Here is the screen capture and audio from the computer from the February 26, 2014 performance:
Overall I am pleased with the sound and visuals interaction. The live performance aspects, however, have room to improve upon. Here is the live performance from the Alison House Atrium from February 26, 2014:
Overall, the sound/visual interaction was successful, but the performers are too dark to be seen! It’s nearly impossible from this video to see the intimate interactions between performers, sounds, and visuals. For a next performance, better lighting will be used.
After a search for a way to create Lissajous curves on the C74 blog (Max/MSP website), I found an efficient way to render a 2 dimensional figure using Jitter and OpenGL. After carefully studying a patch from Oli Larken, I managed to make this shape 3 dimensional with the Z dimension and brightness being modified from live sound input. This is my hacked version, not in presentation mode:
You can see the gametrak patch mentioned early in the top left corner.
Some data mapping was necessary to allow for an aesthetically pleasing sound and visual interaction, but most of these mapping decisions were based on psycho-acoustic boundaries. For example, Lissajous figures look most interesting (to me) when the frequency drawing them is under 20 Hz, but human hearing only starts at 20 Hz. In addition to this perceptual consideration, I noted that Lissajous figures become fabric like as the two sine waves generating their figure separate by more than about 5-10 Hz (depending on initial frequency). But with frequency separation this great, human hearing segregates these sounds into separate tones instead of a single timbre. I mapped data accordingly so as to not detract from either sonic or visual aesthetic of the instrument.
As mentioned above, the sonic and visual components are based on the phenomena of phase cancellations that occur between two slightly out-of-tune sine waves. There are three sound generators in this instrument, each which control the visuals via shared data input or mapped envelope followers. This is my performance patch:
Here is the patch that is processing the audio:
You can see the PS3 controller patch that I am using at top of the screen.
The only extra sound effect used in this version (other than the exploitation of phase cancellation in sine waves triggering low-pass, high-resonant filters in a rhythmic way) is reverb. Specifically I am using a series of Max/MSP externals called HISSTools. This external allows me to take incoming sound and convolve it through multiple reverbs. Although many impulses are loaded, the main impulse response that I am using is one that I personally recorded at the University of Edinburgh pool in the fall.

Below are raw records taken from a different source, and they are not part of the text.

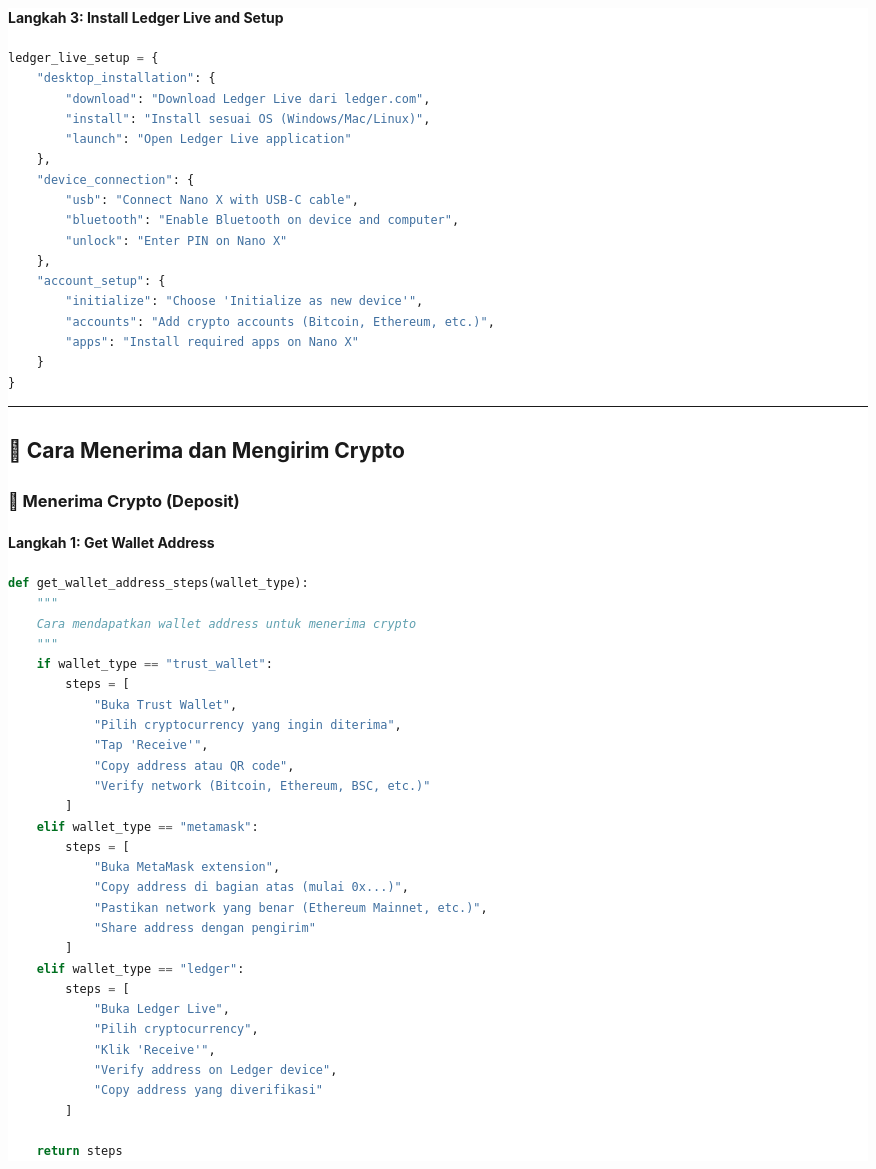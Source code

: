 #### **Langkah 3: Install Ledger Live and Setup**
```python
ledger_live_setup = {
    "desktop_installation": {
        "download": "Download Ledger Live dari ledger.com",
        "install": "Install sesuai OS (Windows/Mac/Linux)",
        "launch": "Open Ledger Live application"
    },
    "device_connection": {
        "usb": "Connect Nano X with USB-C cable",
        "bluetooth": "Enable Bluetooth on device and computer",
        "unlock": "Enter PIN on Nano X"
    },
    "account_setup": {
        "initialize": "Choose 'Initialize as new device'",
        "accounts": "Add crypto accounts (Bitcoin, Ethereum, etc.)",
        "apps": "Install required apps on Nano X"
    }
}
```

---

## 🔄 Cara Menerima dan Mengirim Crypto

### 💸 Menerima Crypto (Deposit)

#### **Langkah 1: Get Wallet Address**
```python
def get_wallet_address_steps(wallet_type):
    """
    Cara mendapatkan wallet address untuk menerima crypto
    """
    if wallet_type == "trust_wallet":
        steps = [
            "Buka Trust Wallet",
            "Pilih cryptocurrency yang ingin diterima",
            "Tap 'Receive'",
            "Copy address atau QR code",
            "Verify network (Bitcoin, Ethereum, BSC, etc.)"
        ]
    elif wallet_type == "metamask":
        steps = [
            "Buka MetaMask extension",
            "Copy address di bagian atas (mulai 0x...)",
            "Pastikan network yang benar (Ethereum Mainnet, etc.)",
            "Share address dengan pengirim"
        ]
    elif wallet_type == "ledger":
        steps = [
            "Buka Ledger Live",
            "Pilih cryptocurrency",
            "Klik 'Receive'",
            "Verify address on Ledger device",
            "Copy address yang diverifikasi"
        ]

    return steps
```
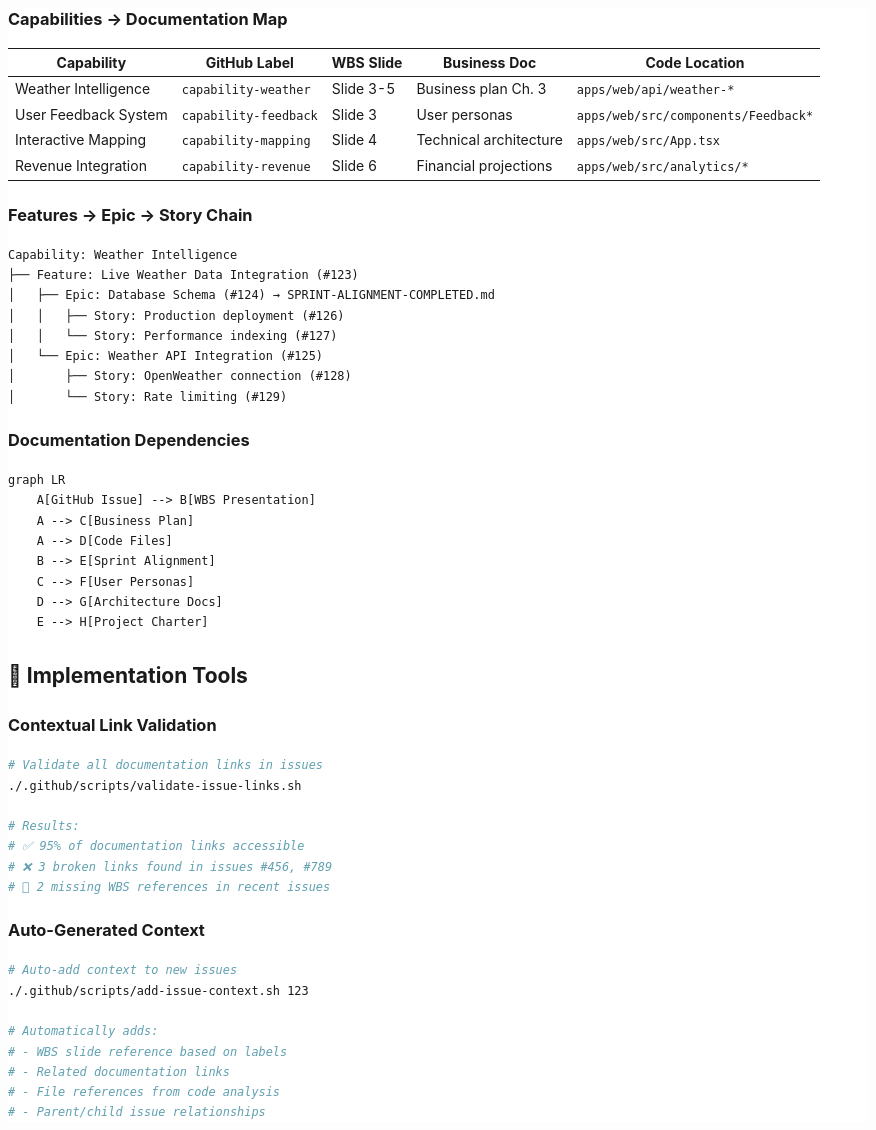 ### **Capabilities → Documentation Map**

| **Capability** | **GitHub Label** | **WBS Slide** | **Business Doc** | **Code Location** |
|----------------|------------------|---------------|------------------|-------------------|
| Weather Intelligence | `capability-weather` | Slide 3-5 | Business plan Ch. 3 | `apps/web/api/weather-*` |
| User Feedback System | `capability-feedback` | Slide 3 | User personas | `apps/web/src/components/Feedback*` |
| Interactive Mapping | `capability-mapping` | Slide 4 | Technical architecture | `apps/web/src/App.tsx` |
| Revenue Integration | `capability-revenue` | Slide 6 | Financial projections | `apps/web/src/analytics/*` |

### **Features → Epic → Story Chain**

```
Capability: Weather Intelligence
├── Feature: Live Weather Data Integration (#123)
│   ├── Epic: Database Schema (#124) → SPRINT-ALIGNMENT-COMPLETED.md
│   │   ├── Story: Production deployment (#126)
│   │   └── Story: Performance indexing (#127)  
│   └── Epic: Weather API Integration (#125)
│       ├── Story: OpenWeather connection (#128)
│       └── Story: Rate limiting (#129)
```

### **Documentation Dependencies**

```mermaid
graph LR
    A[GitHub Issue] --> B[WBS Presentation]
    A --> C[Business Plan]
    A --> D[Code Files]
    B --> E[Sprint Alignment]
    C --> F[User Personas]
    D --> G[Architecture Docs]
    E --> H[Project Charter]
```

## **🔧 Implementation Tools**

### **Contextual Link Validation**
```bash
# Validate all documentation links in issues
./.github/scripts/validate-issue-links.sh

# Results:
# ✅ 95% of documentation links accessible
# ❌ 3 broken links found in issues #456, #789
# 📝 2 missing WBS references in recent issues
```

### **Auto-Generated Context**
```bash
# Auto-add context to new issues
./.github/scripts/add-issue-context.sh 123

# Automatically adds:
# - WBS slide reference based on labels
# - Related documentation links  
# - File references from code analysis
# - Parent/child issue relationships
```
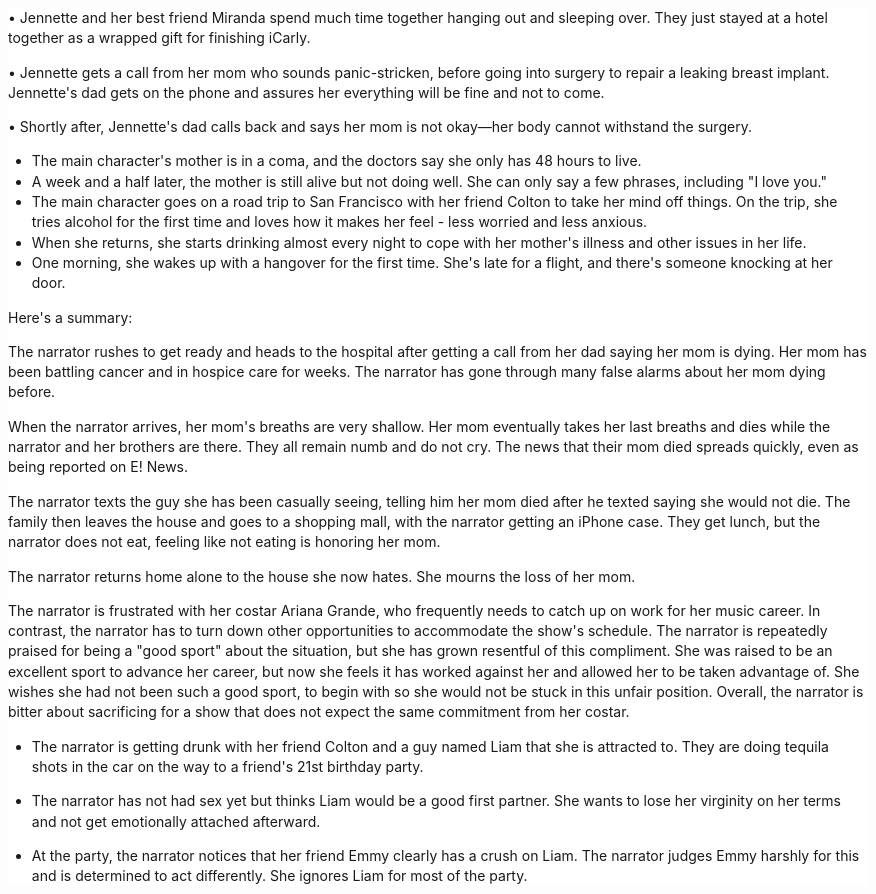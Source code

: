 • Jennette and her best friend Miranda spend much time together hanging out and sleeping over. They just stayed at a hotel together as a wrapped gift for finishing iCarly.

• Jennette gets a call from her mom who sounds panic-stricken, before going into surgery to repair a leaking breast implant. Jennette's dad gets on the phone and assures her everything will be fine and not to come.

• Shortly after, Jennette's dad calls back and says her mom is not okay—her body cannot withstand the surgery.

- The main character's mother is in a coma, and the doctors say she only has 48 hours to live.
- A week and a half later, the mother is still alive but not doing well. She can only say a few phrases, including "I love you."
- The main character goes on a road trip to San Francisco with her friend Colton to take her mind off things. On the trip, she tries alcohol for the first time and loves how it makes her feel - less worried and less anxious.
- When she returns, she starts drinking almost every night to cope with her mother's illness and other issues in her life.
- One morning, she wakes up with a hangover for the first time. She's late for a flight, and there's someone knocking at her door.

Here's a summary:

The narrator rushes to get ready and heads to the hospital after getting a call from her dad saying her mom is dying. Her mom has been battling cancer and in hospice care for weeks. The narrator has gone through many false alarms about her mom dying before.

When the narrator arrives, her mom's breaths are very shallow. Her mom eventually takes her last breaths and dies while the narrator and her brothers are there. They all remain numb and do not cry. The news that their mom died spreads quickly, even as being reported on E! News.

The narrator texts the guy she has been casually seeing, telling him her mom died after he texted saying she would not die. The family then leaves the house and goes to a shopping mall, with the narrator getting an iPhone case. They get lunch, but the narrator does not eat, feeling like not eating is honoring her mom.

The narrator returns home alone to the house she now hates. She mourns the loss of her mom.

The narrator is frustrated with her costar Ariana Grande, who frequently needs to catch up on work for her music career. In contrast, the narrator has to turn down other opportunities to accommodate the show's schedule. The narrator is repeatedly praised for being a "good sport" about the situation, but she has grown resentful of this compliment. She was raised to be an excellent sport to advance her career, but now she feels it has worked against her and allowed her to be taken advantage of. She wishes she had not been such a good sport, to begin with so she would not be stuck in this unfair position. Overall, the narrator is bitter about sacrificing for a show that does not expect the same commitment from her costar.

- The narrator is getting drunk with her friend Colton and a guy named Liam that she is attracted to. They are doing tequila shots in the car on the way to a friend's 21st birthday party.

- The narrator has not had sex yet but thinks Liam would be a good first partner. She wants to lose her virginity on her terms and not get emotionally attached afterward.

- At the party, the narrator notices that her friend Emmy clearly has a crush on Liam. The narrator judges Emmy harshly for this and is determined to act differently. She ignores Liam for most of the party.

By using controllers, the Lissajous Beat Organ takes on an exciting life of its own! Even though I sometimes forget my own controls, the way in which the PS3 controller is mapped allows for new sounds to be created from a wide array of gestures. The sonic and visual textures that can be created in real time would be nearly impossible to achieve with only a mouse or track pad.
For future versions, controls will be mapped without using global send and receive objects. In this way, I will have more abilities to change my sounds and visuals throughout the piece. In addition to this, as rehearsals take place, the sonic and visual content of this instrument will be modified to meet the needs of the group as a whole. Perhaps the gametrak will control sonic element or audio generated from another performer and modified in my instrument. I look forward to seeing how this instrument will work to create a dialogue and eventual performance with the other members of the Audio-Visual Ensemble in the coming weeks!